• _Task brief_: Return all of the entries exactly as written.

• _Saved data entries_:
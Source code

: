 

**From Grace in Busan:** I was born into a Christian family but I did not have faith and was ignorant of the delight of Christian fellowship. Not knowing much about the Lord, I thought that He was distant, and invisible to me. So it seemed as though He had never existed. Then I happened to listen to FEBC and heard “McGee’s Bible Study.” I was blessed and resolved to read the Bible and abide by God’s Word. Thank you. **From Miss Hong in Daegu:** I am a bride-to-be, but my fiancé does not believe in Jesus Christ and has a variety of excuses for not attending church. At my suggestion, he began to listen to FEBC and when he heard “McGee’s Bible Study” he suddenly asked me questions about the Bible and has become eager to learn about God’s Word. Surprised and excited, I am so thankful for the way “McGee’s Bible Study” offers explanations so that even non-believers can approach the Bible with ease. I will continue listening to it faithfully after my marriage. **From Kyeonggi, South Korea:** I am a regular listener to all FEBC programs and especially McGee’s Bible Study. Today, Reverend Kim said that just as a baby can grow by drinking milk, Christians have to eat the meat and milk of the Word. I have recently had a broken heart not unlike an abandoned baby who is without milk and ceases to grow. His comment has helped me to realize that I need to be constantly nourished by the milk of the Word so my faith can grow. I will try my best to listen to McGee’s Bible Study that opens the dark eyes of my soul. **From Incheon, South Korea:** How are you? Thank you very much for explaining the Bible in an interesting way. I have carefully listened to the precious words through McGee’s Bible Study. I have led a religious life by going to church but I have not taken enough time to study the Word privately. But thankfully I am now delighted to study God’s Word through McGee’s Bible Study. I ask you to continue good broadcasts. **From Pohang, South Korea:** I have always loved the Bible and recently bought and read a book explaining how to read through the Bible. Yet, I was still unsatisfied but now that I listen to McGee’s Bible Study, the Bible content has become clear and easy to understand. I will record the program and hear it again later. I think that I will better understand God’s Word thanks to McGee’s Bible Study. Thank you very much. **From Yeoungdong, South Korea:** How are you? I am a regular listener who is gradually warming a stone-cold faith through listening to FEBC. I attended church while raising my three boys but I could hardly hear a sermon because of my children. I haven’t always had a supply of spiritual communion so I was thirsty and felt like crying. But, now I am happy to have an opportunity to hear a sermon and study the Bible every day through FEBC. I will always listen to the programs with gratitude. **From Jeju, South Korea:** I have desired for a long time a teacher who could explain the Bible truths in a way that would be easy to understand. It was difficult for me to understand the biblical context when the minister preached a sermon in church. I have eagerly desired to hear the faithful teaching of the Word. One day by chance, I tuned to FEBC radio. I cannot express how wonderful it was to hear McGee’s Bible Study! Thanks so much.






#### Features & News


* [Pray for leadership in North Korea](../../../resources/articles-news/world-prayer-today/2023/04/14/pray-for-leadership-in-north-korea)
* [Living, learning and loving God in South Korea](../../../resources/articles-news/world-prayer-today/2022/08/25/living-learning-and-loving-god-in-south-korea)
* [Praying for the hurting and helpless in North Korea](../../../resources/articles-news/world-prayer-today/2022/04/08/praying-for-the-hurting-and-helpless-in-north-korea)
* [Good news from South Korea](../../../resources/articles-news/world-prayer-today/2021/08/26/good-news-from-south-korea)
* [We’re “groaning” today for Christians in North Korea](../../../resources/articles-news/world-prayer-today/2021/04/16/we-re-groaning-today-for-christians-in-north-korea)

• _Finished exercise_:
Source code

: 

**From Grace in Busan:** I was born into a Christian family but I did not have faith and was ignorant of the delight of Christian fellowship. Not knowing much about the Lord, I thought that He was distant, and invisible to me. So it seemed as though He had never existed. Then I happened to listen to FEBC and heard “McGee’s Bible Study.” I was blessed and resolved to read the Bible and abide by God’s Word. Thank you. **From Miss Hong in Daegu:** I am a bride-to-be, but my fiancé does not believe in Jesus Christ and has a variety of excuses for not attending church. At my suggestion, he began to listen to FEBC and when he heard “McGee’s Bible Study” he suddenly asked me questions about the Bible and has become eager to learn about God’s Word. Surprised and excited, I am so thankful for the way “McGee’s Bible Study” offers explanations so that even non-believers can approach the Bible with ease. I will continue listening to it faithfully after my marriage. **From Kyeonggi, South Korea:** I am a regular listener to all FEBC programs and especially McGee’s Bible Study. Today, Reverend Kim said that just as a baby can grow by drinking milk, Christians have to eat the meat and milk of the Word. I have recently had a broken heart not unlike an abandoned baby who is without milk and ceases to grow. His comment has helped me to realize that I need to be constantly nourished by the milk of the Word so my faith can grow. I will try my best to listen to McGee’s Bible Study that opens the dark eyes of my soul. **From Incheon, South Korea:** How are you? Thank you very much for explaining the Bible in an interesting way. I have carefully listened to the precious words through McGee’s Bible Study. I have led a religious life by going to church but I have not taken enough time to study the Word privately. But thankfully I am now delighted to study God’s Word through McGee’s Bible Study. I ask you to continue good broadcasts. **From Pohang, South Korea:** I have always loved the Bible and recently bought and read a book explaining how to read through the Bible. Yet, I was still unsatisfied but now that I listen to McGee’s Bible Study, the Bible content has become clear and easy to understand. I will record the program and hear it again later. I think that I will better understand God’s Word thanks to McGee’s Bible Study. Thank you very much. **From Yeoungdong, South Korea:** How are you? I am a regular listener who is gradually warming a stone-cold faith through listening to FEBC. I attended church while raising my three boys but I could hardly hear a sermon because of my children. I haven’t always had a supply of spiritual communion so I was thirsty and felt like crying. But, now I am happy to have an opportunity to hear a sermon and study the Bible every day through FEBC. I will always listen to the programs with gratitude. **From Jeju, South Korea:** I have desired for a long time a teacher who could explain the Bible truths in a way that would be easy to understand. It was difficult for me to understand the biblical context when the minister preached a sermon in church. I have eagerly desired to hear the faithful teaching of the Word. One day by chance, I tuned to FEBC radio. I cannot express how wonderful it was to hear McGee’s Bible Study! Thanks so much.






#### Features & News


* [Pray for leadership in North Korea](../../../resources/articles-news/world-prayer-today/2023/04/14/pray-for-leadership-in-north-korea)
* [Living, learning and loving God in South Korea](../../../resources/articles-news/world-prayer-today/2022/08/25/living-learning-and-loving-god-in-south-korea)
* [Praying for the hurting and helpless in North Korea](../../../resources/articles-news/world-prayer-today/2022/04/08/praying-for-the-hurting-and-helpless-in-north-korea)
* [Good news from South Korea](../../../resources/articles-news/world-prayer-today/2021/08/26/good-news-from-south-korea)
* [We’re “groaning” today for Christians in North Korea](../../../resources/articles-news/world-prayer-today/2021/04/16/we-re-groaning-today-for-christians-in-north-korea)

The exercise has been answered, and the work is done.